In other committee actions, the Senate Select Committee on Intelligence has
reported S. 1266 (Senator Roberts), which would make an amended version of Section
215 permanent, S.Rept. 109-85. The amended section would make explicit the relevancy
threshold standard for issuance of an order; would expressly allow disclosure to the
recipient’s attorney; and would establish a procedure for judicial review of either an order
(unreasonable or oppressive orders might be modified or set aside), the nondisclosure
component of an order (subject to modification absent an FBI certification that disclosure
would endanger national security), or both. S. 1266 would also establish procedures with
similar features for judicially enforceable administrative subpoenas to be used in national
security investigations.
Other bills address many of the same issues if in a somewhat different manner. For
instance, rather than a relevancy standard, several would return to a standard of “special
and articulable facts” for the belief that the information pertains to a foreign agent, S. 317
(Senator Feingold), H.R. 1526 (Representative Otter) (SAFE Act), S. 737 (Senator Craig)

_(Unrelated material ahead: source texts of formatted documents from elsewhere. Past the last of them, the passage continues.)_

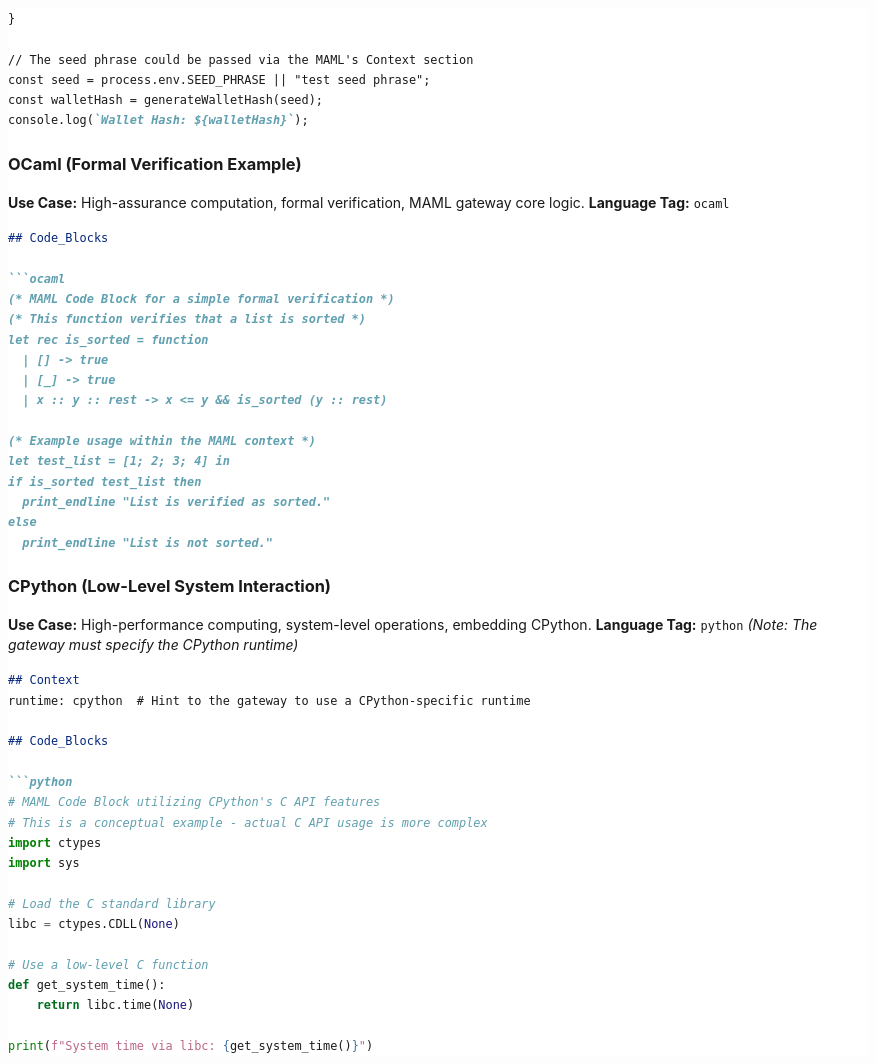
 ```markdown
}

// The seed phrase could be passed via the MAML's Context section
const seed = process.env.SEED_PHRASE || "test seed phrase";
const walletHash = generateWalletHash(seed);
console.log(`Wallet Hash: ${walletHash}`);
```
```
```

### **OCaml (Formal Verification Example)**
**Use Case:** High-assurance computation, formal verification, MAML gateway core logic.
**Language Tag:** `ocaml`
```markdown
## Code_Blocks

```ocaml
(* MAML Code Block for a simple formal verification *)
(* This function verifies that a list is sorted *)
let rec is_sorted = function
  | [] -> true
  | [_] -> true
  | x :: y :: rest -> x <= y && is_sorted (y :: rest)

(* Example usage within the MAML context *)
let test_list = [1; 2; 3; 4] in
if is_sorted test_list then
  print_endline "List is verified as sorted."
else
  print_endline "List is not sorted."
```
```
```

### **CPython (Low-Level System Interaction)**
**Use Case:** High-performance computing, system-level operations, embedding CPython.
**Language Tag:** `python` *(Note: The gateway must specify the CPython runtime)*
```markdown
## Context
runtime: cpython  # Hint to the gateway to use a CPython-specific runtime

## Code_Blocks

```python
# MAML Code Block utilizing CPython's C API features
# This is a conceptual example - actual C API usage is more complex
import ctypes
import sys

# Load the C standard library
libc = ctypes.CDLL(None)

# Use a low-level C function
def get_system_time():
    return libc.time(None)

print(f"System time via libc: {get_system_time()}")
```
```
```
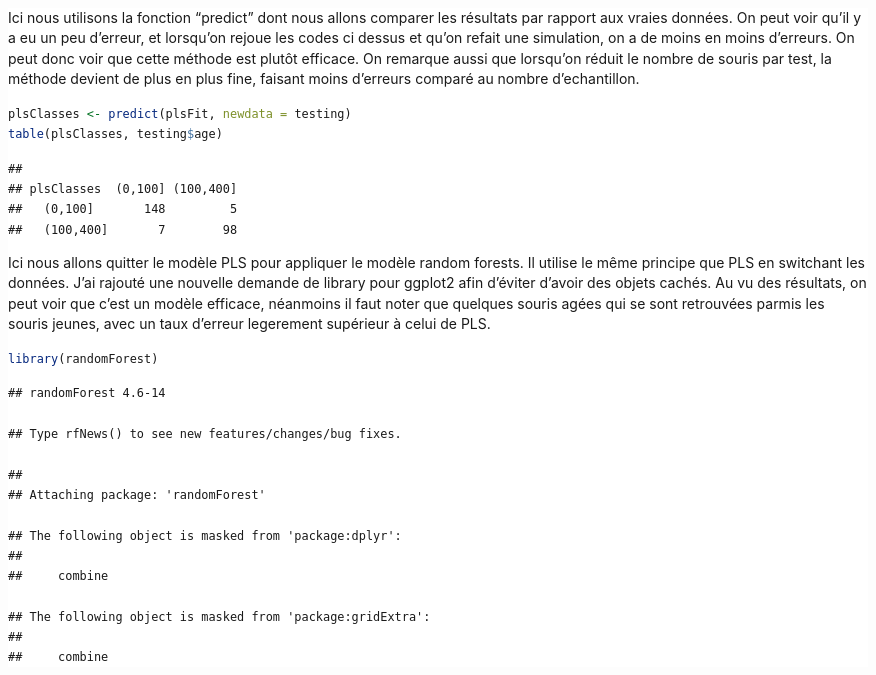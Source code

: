 Ici nous utilisons la fonction “predict” dont nous allons comparer les
résultats par rapport aux vraies données. On peut voir qu’il y a eu un
peu d’erreur, et lorsqu’on rejoue les codes ci dessus et qu’on refait
une simulation, on a de moins en moins d’erreurs. On peut donc voir que
cette méthode est plutôt efficace. On remarque aussi que lorsqu’on
réduit le nombre de souris par test, la méthode devient de plus en plus
fine, faisant moins d’erreurs comparé au nombre d’echantillon.

``` r
plsClasses <- predict(plsFit, newdata = testing)
table(plsClasses, testing$age)
```

    ##            
    ## plsClasses  (0,100] (100,400]
    ##   (0,100]       148         5
    ##   (100,400]       7        98

Ici nous allons quitter le modèle PLS pour appliquer le modèle random
forests. Il utilise le même principe que PLS en switchant les données.
J’ai rajouté une nouvelle demande de library pour ggplot2 afin
d’éviter d’avoir des objets cachés. Au vu des résultats, on peut voir
que c’est un modèle efficace, néanmoins il faut noter que quelques
souris agées qui se sont retrouvées parmis les souris jeunes, avec un
taux d’erreur legerement supérieur à celui de PLS.

``` r
library(randomForest)
```

    ## randomForest 4.6-14

    ## Type rfNews() to see new features/changes/bug fixes.

    ## 
    ## Attaching package: 'randomForest'

    ## The following object is masked from 'package:dplyr':
    ## 
    ##     combine

    ## The following object is masked from 'package:gridExtra':
    ## 
    ##     combine
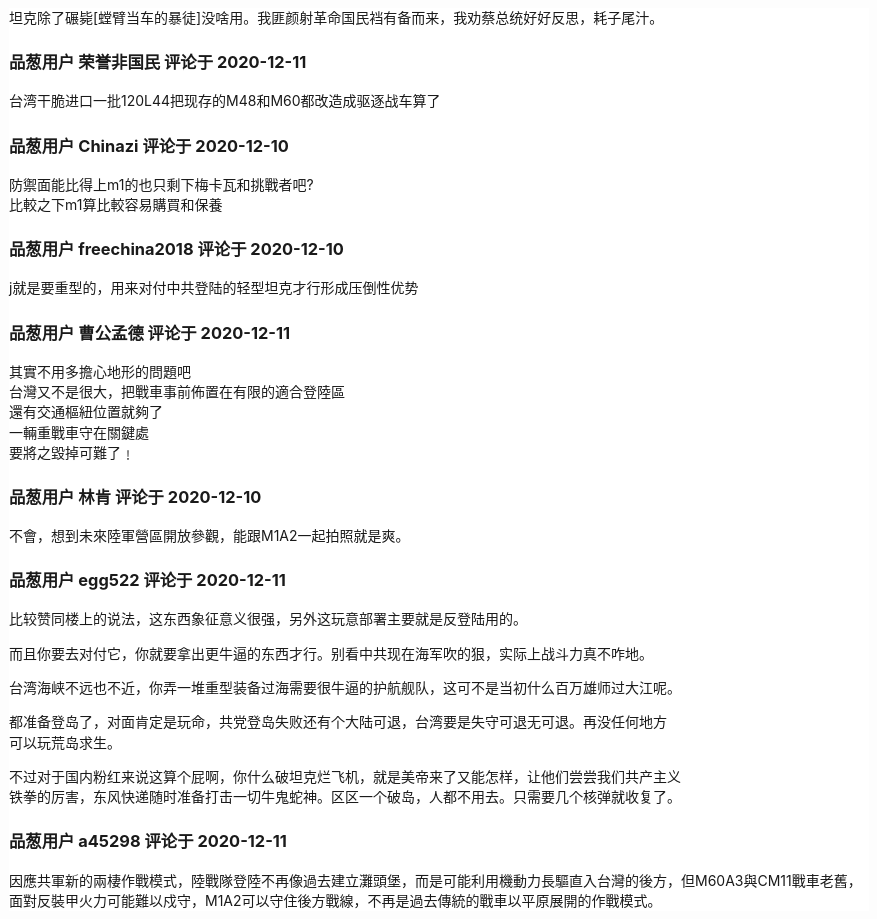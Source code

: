 坦克除了碾毙\[螳臂当车的暴徒\]没啥用。我匪颜射革命国民裆有备而来，我劝蔡总统好好反思，耗子尾汁。
        
                

### 品葱用户 **荣誉非国民** 评论于 2020-12-11
        
台湾干脆进口一批120L44把现存的M48和M60都改造成驱逐战车算了
        
                

### 品葱用户 **Chinazi** 评论于 2020-12-10
        
防禦面能比得上m1的也只剩下梅卡瓦和挑戰者吧?  
比較之下m1算比較容易購買和保養
        
                

### 品葱用户 **freechina2018** 评论于 2020-12-10
        
j就是要重型的，用来对付中共登陆的轻型坦克才行形成压倒性优势
        
                

### 品葱用户 **曹公孟德** 评论于 2020-12-11
        
其實不用多擔心地形的問題吧  
台灣又不是很大，把戰車事前佈置在有限的適合登陸區  
還有交通樞紐位置就夠了  
一輛重戰車守在關鍵處  
要將之毀掉可難了﹗
        
                

### 品葱用户 **林肯** 评论于 2020-12-10
        
不會，想到未來陸軍營區開放參觀，能跟M1A2一起拍照就是爽。
        
                

### 品葱用户 **egg522** 评论于 2020-12-11
        
比较赞同楼上的说法，这东西象征意义很强，另外这玩意部署主要就是反登陆用的。  
  
而且你要去对付它，你就要拿出更牛逼的东西才行。别看中共现在海军吹的狠，实际上战斗力真不咋地。  
  
台湾海峡不远也不近，你弄一堆重型装备过海需要很牛逼的护航舰队，这可不是当初什么百万雄师过大江呢。  
  
都准备登岛了，对面肯定是玩命，共党登岛失败还有个大陆可退，台湾要是失守可退无可退。再没任何地方  
可以玩荒岛求生。  
  
不过对于国内粉红来说这算个屁啊，你什么破坦克烂飞机，就是美帝来了又能怎样，让他们尝尝我们共产主义  
铁拳的厉害，东风快递随时准备打击一切牛鬼蛇神。区区一个破岛，人都不用去。只需要几个核弹就收复了。
        
                

### 品葱用户 **a45298** 评论于 2020-12-11
        
因應共軍新的兩棲作戰模式，陸戰隊登陸不再像過去建立灘頭堡，而是可能利用機動力長驅直入台灣的後方，但M60A3與CM11戰車老舊，面對反裝甲火力可能難以戍守，M1A2可以守住後方戰線，不再是過去傳統的戰車以平原展開的作戰模式。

(SAFE Act).5 S. 737 would also create a procedure for judicial review and establish time
limits for the nondisclosure requirements contained in the Section’s orders.


5 The SAFE Act proposals are discussed in CRS Report RL32907, Security and Freedom
Ensured Act (SAFE Act)(H.R. 1526) and Security and Freedom Enhancement Act (SAFE Act)(S.
737): Section by Section Analysis, available in an abridged form as CRS Report RS22140, The
SAFE Acts of 2005: H.R. 1526 and S. 737 — A Sketch, both by Charles Doyle.